Sledgehammer was shot on video and things look as good as one would expect considering the films source materials. Details range from hazy to generally crisp and black levels are adequate at best. Also it should be noted that ‘overscan’ lines are visible throughout at the bottom of the frame.

This release comes with one audio option, a Dolby Digital mono mix in English. There is noticeable background noise and distortion that varies in degree throughout. And even though dialog generally comes through clearly, it often gets obscured by the score and more ambient aspects of this films soundtrack.

Extras for this release include a eight minute interview with ‘Destroy All Movies!!!’ author Zach Carlson, a six minute interview with writer / director David A. Prior and a bizarre six minute segment with Cinefamily programmers Hadrian Belove and Tom Fitzgerald, who superimpose themselves over footage form the film.
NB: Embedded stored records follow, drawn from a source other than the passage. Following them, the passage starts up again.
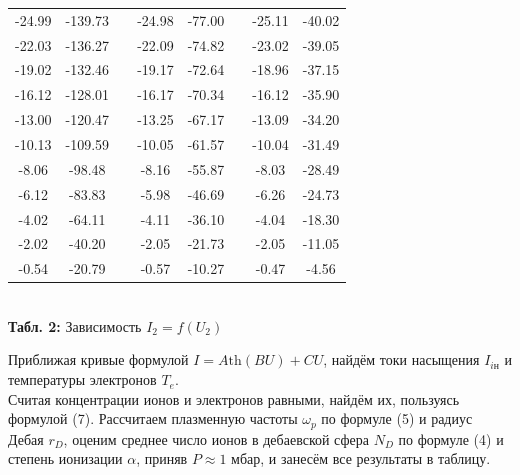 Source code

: \documentclass[12pt,a4paper]{scrartcl}
\begin{document}
\begin{table}[h]
\begin{tabular}{|c|c|c|c|c|c|c|c|}
-24.99         & -139.73        &  & -24.98        & -77.00         &  & -25.11         & -40.02          \\ \cline{1-2} \cline{4-5} \cline{7-8} 
-22.03         & -136.27        &  & -22.09        & -74.82         &  & -23.02         & -39.05          \\ \cline{1-2} \cline{4-5} \cline{7-8} 
-19.02         & -132.46        &  & -19.17        & -72.64         &  & -18.96         & -37.15          \\ \cline{1-2} \cline{4-5} \cline{7-8} 
-16.12         & -128.01        &  & -16.17        & -70.34         &  & -16.12         & -35.90          \\ \cline{1-2} \cline{4-5} \cline{7-8} 
-13.00         & -120.47        &  & -13.25        & -67.17         &  & -13.09         & -34.20          \\ \cline{1-2} \cline{4-5} \cline{7-8} 
-10.13         & -109.59        &  & -10.05        & -61.57         &  & -10.04         & -31.49          \\ \cline{1-2} \cline{4-5} \cline{7-8} 
-8.06          & -98.48         &  & -8.16         & -55.87         &  & -8.03          & -28.49          \\ \cline{1-2} \cline{4-5} \cline{7-8} 
-6.12          & -83.83         &  & -5.98         & -46.69         &  & -6.26          & -24.73          \\ \cline{1-2} \cline{4-5} \cline{7-8} 
-4.02          & -64.11         &  & -4.11         & -36.10         &  & -4.04          & -18.30          \\ \cline{1-2} \cline{4-5} \cline{7-8} 
-2.02          & -40.20         &  & -2.05         & -21.73         &  & -2.05          & -11.05          \\ \cline{1-2} \cline{4-5} \cline{7-8} 
-0.54          & -20.79         &  & -0.57         & -10.27         &  & -0.47          & -4.56           \\ \cline{1-2} \cline{4-5} \cline{7-8} 
\end{tabular}
\\\textbf{Табл. 2:} Зависимость $I_2 = f(U_2)$
\end{table}	

Приближая кривые формулой $I = A \text{th}(BU) + CU$, найдём токи насыщения $I_{i\text{н}}$ и температуры электронов $T_e$.\\
Считая концентрации ионов и электронов равными, найдём их, пользуясь формулой (7). Рассчитаем плазменную частоты $\omega_p$ по формуле (5) и радиус Дебая $r_D$, оценим среднее число ионов в дебаевской сфера $N_D$ по формуле (4) и  степень ионизации $\alpha$, приняв $P\approx 1$ мбар, и занесём все результаты в таблицу.
\end{document}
The best of these three segments is the interview with Zach Carlson, who gives a insightful analytical breakdown of Sledgehammer. The interview with David A. Prior has some information that is also covered in his audio commentary. Other extras include two audio commentaries, the first audio commentary with David A. Prior and moderator Clint Kelly and the second audio commentary with Bleeding Skulls creators Joseph A. Zirmba and Dan Budnik. The audio commentary with David A. Prior does a reasonable good job covering the various aspects of this production, the cast, the locations and the script. It should be noted that moderator Clint Kelly is more than just a passive observer as his also offers up many interesting interpretations about what is unfolding on screen. The audio commentary with Joseph A. Zirmba and Dan Budnik is a laid bad and times humorous ride in which they not only discuss Sledgehammer, they also talk about various other shot on video horror films. Rounding out the extras are trailers for The Secret Life of Jeffery Dahmer, a Night to Dismember and Things. Overall Sledgehammer gets its best home video release to date.